» What needs to be done
Only one stretch of the material below is wanted: everything from the line containing "[Melown API Source" down to the line containing "- Uygulama başlamadan", both ends included. Repeat it exactly and skip the pictures.

» Data for this task

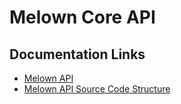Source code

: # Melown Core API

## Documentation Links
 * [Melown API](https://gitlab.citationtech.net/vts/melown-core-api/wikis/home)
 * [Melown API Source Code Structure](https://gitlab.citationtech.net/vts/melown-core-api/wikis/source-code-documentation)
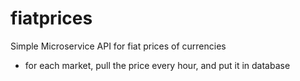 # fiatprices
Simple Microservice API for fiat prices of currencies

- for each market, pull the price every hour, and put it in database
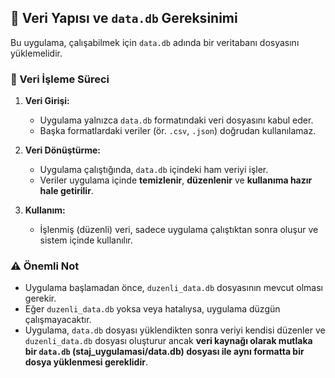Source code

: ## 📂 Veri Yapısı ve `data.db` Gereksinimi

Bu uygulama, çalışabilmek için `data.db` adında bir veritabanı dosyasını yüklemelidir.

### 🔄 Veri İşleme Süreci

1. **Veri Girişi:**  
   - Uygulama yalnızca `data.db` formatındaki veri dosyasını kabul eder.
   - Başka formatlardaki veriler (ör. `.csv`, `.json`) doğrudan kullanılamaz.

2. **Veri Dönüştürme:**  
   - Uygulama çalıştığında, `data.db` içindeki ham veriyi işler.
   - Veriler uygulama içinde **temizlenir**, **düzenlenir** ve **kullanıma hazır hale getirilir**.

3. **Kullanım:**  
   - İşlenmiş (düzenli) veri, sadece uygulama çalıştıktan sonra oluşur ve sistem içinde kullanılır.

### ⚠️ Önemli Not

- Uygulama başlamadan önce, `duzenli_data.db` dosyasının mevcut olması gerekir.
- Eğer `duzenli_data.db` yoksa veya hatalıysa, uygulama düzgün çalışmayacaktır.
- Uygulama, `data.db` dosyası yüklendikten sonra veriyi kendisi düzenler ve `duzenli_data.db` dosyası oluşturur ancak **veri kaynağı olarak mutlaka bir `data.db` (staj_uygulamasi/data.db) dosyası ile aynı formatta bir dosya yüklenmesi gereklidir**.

» Result
 * [Melown API Source Code Structure](https://gitlab.citationtech.net/vts/melown-core-api/wikis/source-code-documentation)
 # fiatprices
Simple Microservice API for fiat prices of currencies

- for each market, pull the price every hour, and put it in database
Source code

: ## 📂 Veri Yapısı ve `data.db` Gereksinimi

Bu uygulama, çalışabilmek için `data.db` adında bir veritabanı dosyasını yüklemelidir.

### 🔄 Veri İşleme Süreci

1. **Veri Girişi:**  
   - Uygulama yalnızca `data.db` formatındaki veri dosyasını kabul eder.
   - Başka formatlardaki veriler (ör. `.csv`, `.json`) doğrudan kullanılamaz.

2. **Veri Dönüştürme:**  
   - Uygulama çalıştığında, `data.db` içindeki ham veriyi işler.
   - Veriler uygulama içinde **temizlenir**, **düzenlenir** ve **kullanıma hazır hale getirilir**.

3. **Kullanım:**  
   - İşlenmiş (düzenli) veri, sadece uygulama çalıştıktan sonra oluşur ve sistem içinde kullanılır.

### ⚠️ Önemli Not

- Uygulama başlamadan önce, `duzenli_data.db` dosyasının mevcut olması gerekir.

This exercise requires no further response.